The film itself follows a CIA mission to extradite six diplomats turned fugitives in the wake of Iran’s 1979 Islamist revolution. Affleck stars as Tony Mendez, an intelligence consultant who dreams up an elaborate scheme to get the half-dozen embassy workers out of the country before the Ayatollah’s government discovers them. The scheme: make a fake movie, and smuggle the diplomats out as a Canadian film crew.

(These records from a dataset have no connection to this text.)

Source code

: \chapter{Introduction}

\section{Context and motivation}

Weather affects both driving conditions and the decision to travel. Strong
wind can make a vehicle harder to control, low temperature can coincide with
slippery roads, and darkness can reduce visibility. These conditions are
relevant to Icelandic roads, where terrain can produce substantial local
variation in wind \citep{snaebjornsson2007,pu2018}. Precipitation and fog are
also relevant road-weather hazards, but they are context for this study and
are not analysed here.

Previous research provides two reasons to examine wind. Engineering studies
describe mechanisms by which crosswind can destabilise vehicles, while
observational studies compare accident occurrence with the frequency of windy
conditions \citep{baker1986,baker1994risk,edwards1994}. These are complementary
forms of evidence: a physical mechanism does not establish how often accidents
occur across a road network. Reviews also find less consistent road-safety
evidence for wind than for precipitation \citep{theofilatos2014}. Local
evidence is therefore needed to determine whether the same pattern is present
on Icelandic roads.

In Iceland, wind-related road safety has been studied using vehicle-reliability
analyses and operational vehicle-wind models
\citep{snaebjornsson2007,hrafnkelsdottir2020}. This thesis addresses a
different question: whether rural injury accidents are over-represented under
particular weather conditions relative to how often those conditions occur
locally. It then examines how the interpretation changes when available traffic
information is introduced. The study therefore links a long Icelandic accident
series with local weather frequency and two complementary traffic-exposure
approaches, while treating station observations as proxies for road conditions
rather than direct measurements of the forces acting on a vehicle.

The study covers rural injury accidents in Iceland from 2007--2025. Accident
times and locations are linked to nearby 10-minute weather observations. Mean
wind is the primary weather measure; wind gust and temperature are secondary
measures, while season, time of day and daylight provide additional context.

It’s an old plot device, but it works. The movie itself focuses more on the people involved than on the methodology used for their escape. On top of that, Affleck shows here that he can create suspense worthy of Hitchcock without all the trappings of most modern action films. The plan, in fact, goes off almost without a hitch, which would be boring if the filmmakers had not made the consequences of capture abundantly clear. Of course, the viewer knows from the start that the heroes were not captured, but somehow that is forgotten whenever the camera pans to see another corpse hanging from a construction crane. Fortunately, my fingernails were spared by the comedy of the film-within-a-film, which is hysterically bad and co-produced by wisecrackers John Chambers and Lester Siegel (conveniently the spitting images of John Goodman and Alan Arkin).
Even if Argo was not a great movie, I’d still recommend it for its unnervingly accurate historical context. Free from the propagandism that usually plagues the spy-movie genre, Argo demands that its viewers take a second look at what they think they know about the Middle East’s past and present as well as our own. In these days of transition, it’s important to look at the past and see where we’re coming from.